Categorieën
Het Parool

Holland Festival 1951 legt nadruk op toneel en opera

(Van onze muziekredacteur)
Het staat thans vast, dat het Concertgebouworkest – zo het tegen die tijd althans de mogelijkheid krijgt weer op te treden – in het van 15 Juni tot 15 Juli te houden Holland Festival in Amsterdam zal concerteren onder Klemperer (met een Mahler-programma), Kubelik (die twee keer zal dirigeren), Stokowski (met een modern Amerikaans werk) en Szell. Ook Eduard van Beinum zal – indien zijn toestand dat toelaat – voor het orkest staan. Solisten zijn o.a. Kathleen Ferrier, Annie Woud, Artur Schnabel. Bovendien zullen volksconcerten plaatsvinden.

Het Residentie Orkest treedt in Scheveningen op onder Antal Dorati (twee keer), Münch, Stokowski en Van Otterloo, die één avond aan Mozart wijdt (o.a. het Requiem) en één aan Ravel (o.a. L’enfant et les Sortilèges). Ook hier worden nog volksconcerten gegeven.

Bijzonder belangwekkend is het opera-programma. De Ned. Opera geeft Gluck’s “Orfeo” met Kathleen Ferrier in de titelrol, Beethoven’s “Fidelio” onder Krips, Verdi’s “Bal-masqué” onder Vittorio Gui van de Scala te Milaan, en Janácek’s “Jenufa”. Martha Lipton treedt als gast op in “Bal-masqué”. Over het programma van de English Opera Groep schreven wij reeds.

Op het gebied van de koorzang kan worden meegedeeld, dat de Bachvereniging haar traditie voortzet met de uitvoering van Bach’s “Hohe Messe” in Naarden. Het Ned. Kamerkoor onder Felix de Nobel zingt werken van o.a. Monteverdi, Janácek, Strawinski en Mozart.
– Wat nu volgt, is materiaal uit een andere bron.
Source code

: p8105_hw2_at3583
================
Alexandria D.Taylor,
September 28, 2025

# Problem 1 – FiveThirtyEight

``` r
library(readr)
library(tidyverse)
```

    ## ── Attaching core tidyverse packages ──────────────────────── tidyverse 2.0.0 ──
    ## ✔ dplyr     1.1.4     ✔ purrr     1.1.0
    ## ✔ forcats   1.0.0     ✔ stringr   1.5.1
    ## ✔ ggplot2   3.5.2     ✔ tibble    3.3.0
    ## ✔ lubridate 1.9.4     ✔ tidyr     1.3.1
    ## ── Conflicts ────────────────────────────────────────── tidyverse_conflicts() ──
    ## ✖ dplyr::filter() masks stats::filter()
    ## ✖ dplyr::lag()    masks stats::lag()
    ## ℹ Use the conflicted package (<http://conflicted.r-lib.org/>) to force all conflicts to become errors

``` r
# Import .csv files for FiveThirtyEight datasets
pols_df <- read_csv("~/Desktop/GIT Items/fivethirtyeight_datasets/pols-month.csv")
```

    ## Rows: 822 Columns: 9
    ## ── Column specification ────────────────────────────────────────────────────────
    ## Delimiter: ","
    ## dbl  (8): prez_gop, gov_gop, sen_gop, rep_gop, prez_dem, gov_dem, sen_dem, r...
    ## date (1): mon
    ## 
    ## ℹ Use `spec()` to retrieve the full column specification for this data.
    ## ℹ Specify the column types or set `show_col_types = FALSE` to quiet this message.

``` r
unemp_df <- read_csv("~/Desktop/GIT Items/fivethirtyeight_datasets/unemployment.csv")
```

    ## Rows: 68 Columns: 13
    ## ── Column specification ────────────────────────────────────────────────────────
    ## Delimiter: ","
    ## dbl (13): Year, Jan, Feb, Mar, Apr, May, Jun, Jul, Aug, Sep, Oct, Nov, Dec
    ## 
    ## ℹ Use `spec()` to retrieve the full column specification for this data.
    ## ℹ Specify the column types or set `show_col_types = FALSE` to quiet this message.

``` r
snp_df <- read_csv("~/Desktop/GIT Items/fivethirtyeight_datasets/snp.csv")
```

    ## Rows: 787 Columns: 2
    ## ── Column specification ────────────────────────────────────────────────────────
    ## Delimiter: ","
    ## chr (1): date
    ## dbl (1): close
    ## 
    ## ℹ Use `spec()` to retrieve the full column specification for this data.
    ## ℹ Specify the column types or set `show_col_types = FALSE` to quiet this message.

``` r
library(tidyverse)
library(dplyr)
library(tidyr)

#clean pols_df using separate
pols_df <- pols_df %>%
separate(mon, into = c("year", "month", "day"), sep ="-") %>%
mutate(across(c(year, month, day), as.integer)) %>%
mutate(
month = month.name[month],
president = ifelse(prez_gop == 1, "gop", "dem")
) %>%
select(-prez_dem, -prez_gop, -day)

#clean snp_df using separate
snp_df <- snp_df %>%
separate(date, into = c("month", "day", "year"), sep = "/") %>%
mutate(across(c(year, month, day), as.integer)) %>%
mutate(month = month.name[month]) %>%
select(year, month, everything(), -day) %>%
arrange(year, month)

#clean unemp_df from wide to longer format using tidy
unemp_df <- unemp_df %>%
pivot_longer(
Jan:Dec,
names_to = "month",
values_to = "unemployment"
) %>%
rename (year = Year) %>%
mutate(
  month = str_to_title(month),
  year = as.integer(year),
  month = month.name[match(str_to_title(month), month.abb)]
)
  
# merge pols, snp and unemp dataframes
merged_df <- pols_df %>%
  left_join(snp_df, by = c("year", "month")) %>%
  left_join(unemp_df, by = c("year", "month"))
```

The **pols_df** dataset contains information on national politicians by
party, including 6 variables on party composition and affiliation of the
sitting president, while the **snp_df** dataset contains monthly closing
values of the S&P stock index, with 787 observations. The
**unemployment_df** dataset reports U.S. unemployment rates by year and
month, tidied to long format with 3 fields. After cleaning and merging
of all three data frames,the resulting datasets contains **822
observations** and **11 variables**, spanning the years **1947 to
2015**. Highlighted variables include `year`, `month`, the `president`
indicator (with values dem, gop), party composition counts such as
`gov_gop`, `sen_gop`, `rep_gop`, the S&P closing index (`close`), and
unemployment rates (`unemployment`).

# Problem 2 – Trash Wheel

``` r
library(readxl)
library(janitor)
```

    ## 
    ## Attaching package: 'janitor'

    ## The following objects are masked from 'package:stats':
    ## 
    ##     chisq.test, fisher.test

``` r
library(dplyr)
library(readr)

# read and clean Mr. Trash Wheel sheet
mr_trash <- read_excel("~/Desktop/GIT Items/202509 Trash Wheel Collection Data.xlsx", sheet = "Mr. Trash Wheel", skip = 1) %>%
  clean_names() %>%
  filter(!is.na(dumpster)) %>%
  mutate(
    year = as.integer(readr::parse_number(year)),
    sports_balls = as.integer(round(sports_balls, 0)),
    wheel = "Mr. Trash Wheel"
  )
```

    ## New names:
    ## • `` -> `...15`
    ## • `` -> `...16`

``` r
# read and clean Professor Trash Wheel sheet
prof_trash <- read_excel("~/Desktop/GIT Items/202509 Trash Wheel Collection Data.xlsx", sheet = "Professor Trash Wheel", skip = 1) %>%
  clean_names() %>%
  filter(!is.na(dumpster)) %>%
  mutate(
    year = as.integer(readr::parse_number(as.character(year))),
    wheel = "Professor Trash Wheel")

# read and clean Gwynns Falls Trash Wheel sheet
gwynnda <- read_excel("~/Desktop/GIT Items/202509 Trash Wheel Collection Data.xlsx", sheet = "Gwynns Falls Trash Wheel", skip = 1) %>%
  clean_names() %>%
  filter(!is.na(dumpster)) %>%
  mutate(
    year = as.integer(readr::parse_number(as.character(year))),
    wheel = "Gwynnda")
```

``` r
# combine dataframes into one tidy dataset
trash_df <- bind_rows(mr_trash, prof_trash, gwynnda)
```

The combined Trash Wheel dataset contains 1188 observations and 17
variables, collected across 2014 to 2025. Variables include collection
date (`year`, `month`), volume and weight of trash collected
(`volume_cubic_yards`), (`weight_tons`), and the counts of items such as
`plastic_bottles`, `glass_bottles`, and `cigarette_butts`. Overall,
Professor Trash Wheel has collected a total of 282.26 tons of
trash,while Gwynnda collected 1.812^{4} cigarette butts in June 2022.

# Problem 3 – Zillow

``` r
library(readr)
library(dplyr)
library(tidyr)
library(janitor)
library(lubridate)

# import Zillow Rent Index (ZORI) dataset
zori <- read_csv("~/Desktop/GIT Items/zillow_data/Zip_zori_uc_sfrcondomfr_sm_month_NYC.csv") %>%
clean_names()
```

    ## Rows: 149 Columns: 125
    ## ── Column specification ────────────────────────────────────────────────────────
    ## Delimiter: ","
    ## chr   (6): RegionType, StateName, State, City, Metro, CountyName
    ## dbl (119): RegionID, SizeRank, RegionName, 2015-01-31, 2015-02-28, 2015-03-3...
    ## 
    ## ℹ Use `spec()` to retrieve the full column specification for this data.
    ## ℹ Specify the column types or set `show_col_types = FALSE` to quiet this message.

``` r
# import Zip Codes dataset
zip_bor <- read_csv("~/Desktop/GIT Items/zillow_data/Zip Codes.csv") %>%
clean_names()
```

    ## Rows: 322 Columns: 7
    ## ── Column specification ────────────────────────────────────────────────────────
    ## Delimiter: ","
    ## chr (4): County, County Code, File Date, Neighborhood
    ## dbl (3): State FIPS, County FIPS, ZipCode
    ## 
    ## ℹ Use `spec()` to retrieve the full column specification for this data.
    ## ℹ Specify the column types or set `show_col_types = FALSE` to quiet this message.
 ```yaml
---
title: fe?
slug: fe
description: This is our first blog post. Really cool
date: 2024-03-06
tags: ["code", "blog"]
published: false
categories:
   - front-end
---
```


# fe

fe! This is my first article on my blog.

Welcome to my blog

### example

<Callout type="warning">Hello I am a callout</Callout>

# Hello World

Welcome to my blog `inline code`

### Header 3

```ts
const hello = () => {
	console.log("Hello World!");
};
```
Van de kamermuziek zijn nog geen details bekend; men denkt aan kwintetten. En op de ochtendconcerten wil men vooral aandacht besteden aan vierhandige stukken van Schubert en liederen.

Het toneel wordt vertegenwoordigd door de Franse troep van Marie Bell, die Claudel’s “Le soulier de satin” komt spelen en door de Ned. Comedie, die onder regie van Johan de Meester Euripides’ “Iphigeneia in Taurië” in Nijhoff’s vertaling opvoert in een omgeving, welke aan het Griekse theater herinnert: men denkt daarbij aan de arena van Carré. Verder geeft deze troep Shakespeare’s “Leer om leer” en een herhaling van “Elckerlyc” in Delft.

Onderhandeld wordt nog met het ATG, dat Shakespeare’s “Julius Caesar” onder regie van Van Dalsum zou spelen. De Young Vic komt in het openluchttheater te Bloemendaal met “De koopman van Venetië” of met “The Knight of the Burning Pestle” van Beaumont en Fletcher.

Over ballet wordt nog onderhandeld, o.a. met de Hindostaanse groep van Hima Kesarcodi. Tentoonstellingen, film en openluchtconcerten (in het Vondelpark o.a.) zijn in voorbereiding. De opening van het festival, 14 Juni in de Haagse Ridderzaal, wordt niet opgeluisterd door het Ned. Kamerkoor, zoals het plan was, maar door Haagse musici, die oude Nederlandse composities zullen uitvoeren; de verzameling oude costuums van Cruys Voorbergh zal daarbij worden tentoongesteld.

In deze gegevens, welke gisteren tijdens een persconferentie werden verstrekt, valt bijzonder op, dat er in het geheel geen plaats is ingeruimd aan hedendaagse Nederlandse muziek. Men gaf de verzekering, dat de definitieve programma’s wel Nederlandse werken zullen bevatten. Wij betreuren het, dat dit gebied blijkbaar als een aanvulling der programma’s wordt beschouwd en niet als een onmisbaar bestanddeel, dat veeleer uitgangspunt zou moeten zijn.